I played Fort for the first time a while ago and I was very impressed. Second and third plays soon followed and I’m already eager to play again.
As many of you will no doubt know, in Fort you play as kids trying to recruit other kids to play, eat pizza and horde toys in order to have the most fun. It’s a really fun and sweet theme and it comes out well thanks to great graphic design and art. The game has a super strong look and a lot of that is to do with the excellent character design. The game has a nostalgic feeling to it, which I love.
Have you ever played a game and straight away you can just tell that the mechanics and rules are tight? That’s how I felt with Fort.

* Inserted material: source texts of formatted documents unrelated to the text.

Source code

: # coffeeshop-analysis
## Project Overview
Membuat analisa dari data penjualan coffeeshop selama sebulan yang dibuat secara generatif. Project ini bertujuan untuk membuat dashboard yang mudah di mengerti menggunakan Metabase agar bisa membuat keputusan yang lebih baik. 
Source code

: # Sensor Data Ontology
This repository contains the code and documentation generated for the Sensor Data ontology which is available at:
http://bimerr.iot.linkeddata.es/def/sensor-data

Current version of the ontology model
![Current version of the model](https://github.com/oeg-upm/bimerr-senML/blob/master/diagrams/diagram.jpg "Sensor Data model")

Within just a few turns, the implications of taking certain actions dawned on me and the depth of the interactions started to become clear.
Fort is a deck builder, and makes use of a really interesting mechanic where the kids you chose not to play with in that round (ie: your unplayed cards) become available for your opponents to take, representing kids leaving your group and going to play elsewhere. It means you have to think a few turns ahead as letting go of a kid with an ability you might need in a few rounds could be a mistake…
I found the game really easy to learn thanks to a brilliant how-to-play video by Watch it Played. There’s a bit of iconography to learn, but it’s all logical, and explained clearly on excellent player aids.
I’ve been really enjoying Fort. It’s a great take on the deck-builder genre which feels unlike any other that I’ve played. With an awesome presentation and a unique theme, I think Fort is a real winner.